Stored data
● ● ● ● ●
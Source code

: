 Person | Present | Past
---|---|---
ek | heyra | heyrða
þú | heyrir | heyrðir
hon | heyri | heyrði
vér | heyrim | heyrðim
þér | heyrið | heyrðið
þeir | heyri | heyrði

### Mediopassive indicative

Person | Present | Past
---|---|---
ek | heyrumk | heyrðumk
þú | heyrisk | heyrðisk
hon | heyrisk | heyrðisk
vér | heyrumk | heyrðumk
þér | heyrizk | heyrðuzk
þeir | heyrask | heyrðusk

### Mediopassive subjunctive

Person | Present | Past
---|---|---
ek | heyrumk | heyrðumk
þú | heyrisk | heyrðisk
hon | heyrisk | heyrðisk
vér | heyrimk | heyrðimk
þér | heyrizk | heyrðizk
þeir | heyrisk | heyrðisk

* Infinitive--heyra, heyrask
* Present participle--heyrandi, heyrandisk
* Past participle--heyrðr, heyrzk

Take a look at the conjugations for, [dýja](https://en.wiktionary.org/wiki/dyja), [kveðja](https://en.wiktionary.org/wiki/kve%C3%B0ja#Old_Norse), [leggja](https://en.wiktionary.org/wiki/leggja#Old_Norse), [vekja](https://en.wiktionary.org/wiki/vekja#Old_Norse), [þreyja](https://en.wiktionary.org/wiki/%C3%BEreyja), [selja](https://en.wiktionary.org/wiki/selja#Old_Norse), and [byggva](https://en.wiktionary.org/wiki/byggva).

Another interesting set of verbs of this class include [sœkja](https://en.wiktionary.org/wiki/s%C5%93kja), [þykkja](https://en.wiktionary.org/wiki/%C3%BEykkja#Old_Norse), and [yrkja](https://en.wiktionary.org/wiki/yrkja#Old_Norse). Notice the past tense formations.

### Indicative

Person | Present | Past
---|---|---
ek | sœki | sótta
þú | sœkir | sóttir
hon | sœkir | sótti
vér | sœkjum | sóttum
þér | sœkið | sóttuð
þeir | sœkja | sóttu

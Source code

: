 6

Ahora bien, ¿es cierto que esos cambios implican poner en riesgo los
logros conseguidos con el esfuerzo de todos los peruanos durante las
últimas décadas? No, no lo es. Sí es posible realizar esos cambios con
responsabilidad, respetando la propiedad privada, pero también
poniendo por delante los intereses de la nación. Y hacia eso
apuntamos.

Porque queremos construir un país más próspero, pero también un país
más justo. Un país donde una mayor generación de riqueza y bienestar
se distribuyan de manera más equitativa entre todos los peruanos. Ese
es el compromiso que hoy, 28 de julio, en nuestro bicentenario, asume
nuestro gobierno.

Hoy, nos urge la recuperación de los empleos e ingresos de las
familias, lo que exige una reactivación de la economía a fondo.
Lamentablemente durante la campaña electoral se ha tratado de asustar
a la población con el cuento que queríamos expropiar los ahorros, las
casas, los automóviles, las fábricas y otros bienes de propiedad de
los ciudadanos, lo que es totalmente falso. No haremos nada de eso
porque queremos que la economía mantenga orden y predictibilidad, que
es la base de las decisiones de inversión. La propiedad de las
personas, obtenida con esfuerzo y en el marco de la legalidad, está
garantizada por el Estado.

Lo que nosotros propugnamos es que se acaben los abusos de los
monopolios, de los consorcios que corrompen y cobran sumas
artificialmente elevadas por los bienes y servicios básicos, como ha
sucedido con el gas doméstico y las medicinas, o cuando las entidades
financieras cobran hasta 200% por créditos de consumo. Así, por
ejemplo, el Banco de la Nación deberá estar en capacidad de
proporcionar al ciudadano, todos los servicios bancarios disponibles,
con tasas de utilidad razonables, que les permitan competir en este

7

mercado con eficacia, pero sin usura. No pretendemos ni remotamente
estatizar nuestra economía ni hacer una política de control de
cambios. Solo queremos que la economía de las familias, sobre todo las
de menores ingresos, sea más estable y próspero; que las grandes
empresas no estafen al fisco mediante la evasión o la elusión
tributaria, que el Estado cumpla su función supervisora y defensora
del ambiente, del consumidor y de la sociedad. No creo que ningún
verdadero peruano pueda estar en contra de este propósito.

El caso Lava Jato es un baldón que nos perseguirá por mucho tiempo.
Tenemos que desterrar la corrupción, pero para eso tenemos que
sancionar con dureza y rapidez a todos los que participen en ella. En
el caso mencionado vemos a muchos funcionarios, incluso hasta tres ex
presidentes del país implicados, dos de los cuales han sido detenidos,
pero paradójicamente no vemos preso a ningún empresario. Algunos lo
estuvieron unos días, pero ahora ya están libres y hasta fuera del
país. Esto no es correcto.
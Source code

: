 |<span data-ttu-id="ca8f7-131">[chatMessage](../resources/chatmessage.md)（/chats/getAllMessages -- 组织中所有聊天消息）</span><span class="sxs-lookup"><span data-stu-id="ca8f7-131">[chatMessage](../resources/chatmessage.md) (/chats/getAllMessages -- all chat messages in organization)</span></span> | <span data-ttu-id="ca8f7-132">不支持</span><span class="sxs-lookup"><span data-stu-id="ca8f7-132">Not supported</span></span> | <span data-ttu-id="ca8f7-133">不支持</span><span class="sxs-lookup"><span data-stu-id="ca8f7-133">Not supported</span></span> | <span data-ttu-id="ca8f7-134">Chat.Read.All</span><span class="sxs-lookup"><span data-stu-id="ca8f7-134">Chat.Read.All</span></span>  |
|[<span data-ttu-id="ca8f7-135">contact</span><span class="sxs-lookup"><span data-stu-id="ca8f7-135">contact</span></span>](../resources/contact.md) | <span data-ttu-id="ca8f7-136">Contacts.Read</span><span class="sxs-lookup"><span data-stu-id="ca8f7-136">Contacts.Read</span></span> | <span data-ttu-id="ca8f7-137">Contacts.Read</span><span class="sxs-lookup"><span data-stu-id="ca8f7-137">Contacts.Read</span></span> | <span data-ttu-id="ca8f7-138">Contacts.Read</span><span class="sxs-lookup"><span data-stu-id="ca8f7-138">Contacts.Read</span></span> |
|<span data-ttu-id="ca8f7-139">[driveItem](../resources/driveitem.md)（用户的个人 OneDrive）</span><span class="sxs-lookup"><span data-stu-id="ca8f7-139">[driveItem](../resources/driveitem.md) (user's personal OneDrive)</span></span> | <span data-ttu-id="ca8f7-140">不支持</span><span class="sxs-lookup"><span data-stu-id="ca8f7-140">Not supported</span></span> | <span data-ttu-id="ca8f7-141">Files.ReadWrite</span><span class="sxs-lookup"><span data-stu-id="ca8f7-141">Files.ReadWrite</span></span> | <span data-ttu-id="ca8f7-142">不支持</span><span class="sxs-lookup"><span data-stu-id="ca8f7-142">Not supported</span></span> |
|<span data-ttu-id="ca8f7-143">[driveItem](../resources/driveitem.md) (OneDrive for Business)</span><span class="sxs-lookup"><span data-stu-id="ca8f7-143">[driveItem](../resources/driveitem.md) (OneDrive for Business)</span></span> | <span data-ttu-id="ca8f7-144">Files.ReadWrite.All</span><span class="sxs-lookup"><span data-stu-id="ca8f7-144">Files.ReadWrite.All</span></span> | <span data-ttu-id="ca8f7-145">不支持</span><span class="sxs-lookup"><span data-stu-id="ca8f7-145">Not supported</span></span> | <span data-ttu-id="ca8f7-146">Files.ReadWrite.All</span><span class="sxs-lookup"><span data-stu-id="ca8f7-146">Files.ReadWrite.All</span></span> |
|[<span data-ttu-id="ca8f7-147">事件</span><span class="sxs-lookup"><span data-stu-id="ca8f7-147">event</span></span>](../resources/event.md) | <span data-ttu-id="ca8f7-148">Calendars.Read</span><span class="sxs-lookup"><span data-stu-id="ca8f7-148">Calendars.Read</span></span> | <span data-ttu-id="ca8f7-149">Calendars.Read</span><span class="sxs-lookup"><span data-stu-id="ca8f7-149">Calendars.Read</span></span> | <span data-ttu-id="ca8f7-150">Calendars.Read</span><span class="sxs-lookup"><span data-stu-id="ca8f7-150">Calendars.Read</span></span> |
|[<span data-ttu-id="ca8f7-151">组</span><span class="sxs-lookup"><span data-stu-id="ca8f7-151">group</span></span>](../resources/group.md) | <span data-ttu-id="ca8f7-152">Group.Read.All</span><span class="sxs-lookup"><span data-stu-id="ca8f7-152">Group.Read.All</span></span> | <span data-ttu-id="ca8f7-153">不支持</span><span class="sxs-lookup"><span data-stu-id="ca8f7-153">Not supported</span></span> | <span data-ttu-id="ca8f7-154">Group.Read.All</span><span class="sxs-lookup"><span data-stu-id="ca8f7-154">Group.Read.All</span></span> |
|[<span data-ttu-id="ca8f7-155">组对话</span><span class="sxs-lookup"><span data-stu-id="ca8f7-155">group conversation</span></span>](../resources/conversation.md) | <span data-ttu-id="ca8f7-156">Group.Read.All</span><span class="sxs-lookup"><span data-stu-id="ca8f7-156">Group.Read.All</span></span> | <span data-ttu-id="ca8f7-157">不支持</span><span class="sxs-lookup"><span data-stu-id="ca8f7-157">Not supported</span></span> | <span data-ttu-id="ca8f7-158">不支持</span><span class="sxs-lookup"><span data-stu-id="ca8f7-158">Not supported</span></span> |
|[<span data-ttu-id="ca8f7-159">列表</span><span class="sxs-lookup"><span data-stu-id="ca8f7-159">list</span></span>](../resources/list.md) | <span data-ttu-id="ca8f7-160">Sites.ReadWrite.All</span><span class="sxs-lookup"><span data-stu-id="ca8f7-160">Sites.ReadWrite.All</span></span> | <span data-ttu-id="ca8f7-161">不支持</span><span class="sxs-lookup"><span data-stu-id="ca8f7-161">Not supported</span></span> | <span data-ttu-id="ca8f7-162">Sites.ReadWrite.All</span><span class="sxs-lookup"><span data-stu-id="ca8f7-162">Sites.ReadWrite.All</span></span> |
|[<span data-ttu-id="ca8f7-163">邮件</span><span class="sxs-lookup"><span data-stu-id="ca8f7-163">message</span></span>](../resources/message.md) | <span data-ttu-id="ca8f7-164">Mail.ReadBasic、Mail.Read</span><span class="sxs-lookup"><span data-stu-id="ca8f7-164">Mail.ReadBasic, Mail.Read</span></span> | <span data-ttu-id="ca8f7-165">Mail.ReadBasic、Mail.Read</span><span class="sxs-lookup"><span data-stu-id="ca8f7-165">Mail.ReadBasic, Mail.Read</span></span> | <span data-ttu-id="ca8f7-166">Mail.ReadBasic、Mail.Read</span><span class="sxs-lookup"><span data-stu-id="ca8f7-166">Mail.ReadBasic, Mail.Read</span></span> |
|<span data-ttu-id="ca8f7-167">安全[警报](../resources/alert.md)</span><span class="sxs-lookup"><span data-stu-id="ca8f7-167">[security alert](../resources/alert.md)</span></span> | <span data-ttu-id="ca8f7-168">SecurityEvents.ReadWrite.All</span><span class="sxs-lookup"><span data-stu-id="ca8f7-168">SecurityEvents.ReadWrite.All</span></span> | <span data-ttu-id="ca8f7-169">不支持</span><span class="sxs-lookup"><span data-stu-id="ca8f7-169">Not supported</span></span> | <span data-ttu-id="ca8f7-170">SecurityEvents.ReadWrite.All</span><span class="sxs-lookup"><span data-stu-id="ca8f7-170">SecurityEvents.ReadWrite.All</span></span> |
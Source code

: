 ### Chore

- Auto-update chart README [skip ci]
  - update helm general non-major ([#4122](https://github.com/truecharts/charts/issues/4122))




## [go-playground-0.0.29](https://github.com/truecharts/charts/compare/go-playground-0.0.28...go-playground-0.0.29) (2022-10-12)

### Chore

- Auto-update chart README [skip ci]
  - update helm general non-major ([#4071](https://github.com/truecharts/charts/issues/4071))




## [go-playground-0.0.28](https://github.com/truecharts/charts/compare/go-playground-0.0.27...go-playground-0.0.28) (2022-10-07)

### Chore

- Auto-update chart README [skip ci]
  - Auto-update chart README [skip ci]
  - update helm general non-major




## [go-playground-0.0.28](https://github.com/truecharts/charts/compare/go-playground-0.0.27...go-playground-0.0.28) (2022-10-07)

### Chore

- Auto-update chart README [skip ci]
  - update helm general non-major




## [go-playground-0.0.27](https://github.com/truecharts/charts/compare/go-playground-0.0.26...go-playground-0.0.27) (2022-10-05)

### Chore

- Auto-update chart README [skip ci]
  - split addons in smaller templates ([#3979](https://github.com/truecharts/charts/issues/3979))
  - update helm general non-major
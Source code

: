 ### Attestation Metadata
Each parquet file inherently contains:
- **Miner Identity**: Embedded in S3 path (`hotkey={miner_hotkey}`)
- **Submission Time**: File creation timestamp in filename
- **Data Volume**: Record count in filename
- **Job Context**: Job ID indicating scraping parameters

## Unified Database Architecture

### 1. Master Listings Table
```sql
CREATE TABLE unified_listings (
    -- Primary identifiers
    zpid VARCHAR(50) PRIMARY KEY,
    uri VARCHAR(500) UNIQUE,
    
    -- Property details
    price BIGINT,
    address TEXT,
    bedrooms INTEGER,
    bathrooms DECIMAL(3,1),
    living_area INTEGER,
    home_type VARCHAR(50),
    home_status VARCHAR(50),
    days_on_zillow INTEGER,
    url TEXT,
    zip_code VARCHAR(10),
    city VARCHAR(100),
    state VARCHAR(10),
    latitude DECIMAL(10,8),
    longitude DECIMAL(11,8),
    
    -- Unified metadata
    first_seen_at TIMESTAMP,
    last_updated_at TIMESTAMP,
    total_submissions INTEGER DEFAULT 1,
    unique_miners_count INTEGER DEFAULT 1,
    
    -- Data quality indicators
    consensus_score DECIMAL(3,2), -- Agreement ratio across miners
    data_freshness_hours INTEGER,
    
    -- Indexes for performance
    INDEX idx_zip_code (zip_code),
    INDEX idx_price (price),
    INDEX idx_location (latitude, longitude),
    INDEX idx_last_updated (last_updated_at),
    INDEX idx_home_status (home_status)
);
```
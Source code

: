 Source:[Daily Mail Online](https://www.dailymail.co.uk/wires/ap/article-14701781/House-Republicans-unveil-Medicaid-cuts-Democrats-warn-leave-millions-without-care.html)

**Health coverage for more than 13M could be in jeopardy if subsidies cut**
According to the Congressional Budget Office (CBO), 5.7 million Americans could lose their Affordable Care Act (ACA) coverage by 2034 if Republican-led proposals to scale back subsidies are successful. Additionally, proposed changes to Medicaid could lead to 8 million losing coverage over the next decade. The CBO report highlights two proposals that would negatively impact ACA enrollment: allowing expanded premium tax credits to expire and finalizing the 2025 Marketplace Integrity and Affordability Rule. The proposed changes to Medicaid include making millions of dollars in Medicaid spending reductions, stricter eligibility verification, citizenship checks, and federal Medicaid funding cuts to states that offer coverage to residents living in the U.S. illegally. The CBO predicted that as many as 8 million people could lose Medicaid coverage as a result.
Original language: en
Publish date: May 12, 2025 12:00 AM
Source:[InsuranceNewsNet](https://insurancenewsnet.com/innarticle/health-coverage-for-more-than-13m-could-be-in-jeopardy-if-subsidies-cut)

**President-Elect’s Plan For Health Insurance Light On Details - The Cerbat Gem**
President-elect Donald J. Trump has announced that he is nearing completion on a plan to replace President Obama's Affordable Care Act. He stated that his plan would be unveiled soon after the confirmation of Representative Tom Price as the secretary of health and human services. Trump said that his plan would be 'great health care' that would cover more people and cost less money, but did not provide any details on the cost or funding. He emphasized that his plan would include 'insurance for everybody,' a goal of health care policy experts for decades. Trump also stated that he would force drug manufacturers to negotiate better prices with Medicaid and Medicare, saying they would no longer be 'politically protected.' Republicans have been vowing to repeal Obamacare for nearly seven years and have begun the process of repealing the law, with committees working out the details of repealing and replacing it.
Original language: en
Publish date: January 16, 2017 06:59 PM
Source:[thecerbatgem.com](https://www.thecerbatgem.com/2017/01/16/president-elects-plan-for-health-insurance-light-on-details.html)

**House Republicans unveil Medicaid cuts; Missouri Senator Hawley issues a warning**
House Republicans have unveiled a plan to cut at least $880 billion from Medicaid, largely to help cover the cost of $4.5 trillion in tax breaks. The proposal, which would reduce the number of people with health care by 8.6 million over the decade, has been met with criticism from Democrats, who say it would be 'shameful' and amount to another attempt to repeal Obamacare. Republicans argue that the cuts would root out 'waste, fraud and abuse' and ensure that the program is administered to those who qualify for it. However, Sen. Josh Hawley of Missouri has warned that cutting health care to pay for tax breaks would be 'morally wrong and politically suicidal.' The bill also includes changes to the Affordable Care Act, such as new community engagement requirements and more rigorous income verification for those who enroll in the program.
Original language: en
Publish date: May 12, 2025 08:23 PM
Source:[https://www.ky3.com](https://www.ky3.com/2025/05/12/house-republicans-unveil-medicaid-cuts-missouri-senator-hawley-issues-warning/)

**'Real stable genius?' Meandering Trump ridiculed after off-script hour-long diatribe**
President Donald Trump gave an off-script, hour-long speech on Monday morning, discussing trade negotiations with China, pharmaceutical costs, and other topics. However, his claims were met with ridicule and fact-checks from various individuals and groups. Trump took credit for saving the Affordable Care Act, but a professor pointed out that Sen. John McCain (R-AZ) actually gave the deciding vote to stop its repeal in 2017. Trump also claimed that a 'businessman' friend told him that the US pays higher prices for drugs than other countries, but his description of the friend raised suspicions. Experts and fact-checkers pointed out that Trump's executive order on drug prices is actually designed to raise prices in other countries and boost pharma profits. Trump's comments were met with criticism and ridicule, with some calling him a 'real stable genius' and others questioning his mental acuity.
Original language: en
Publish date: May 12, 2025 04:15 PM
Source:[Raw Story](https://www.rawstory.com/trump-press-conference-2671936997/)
● ● ● ● ●
● What to produce
Say how many lines of the data include the word "esfuerzo". Respond with the number alone.

● Written response
2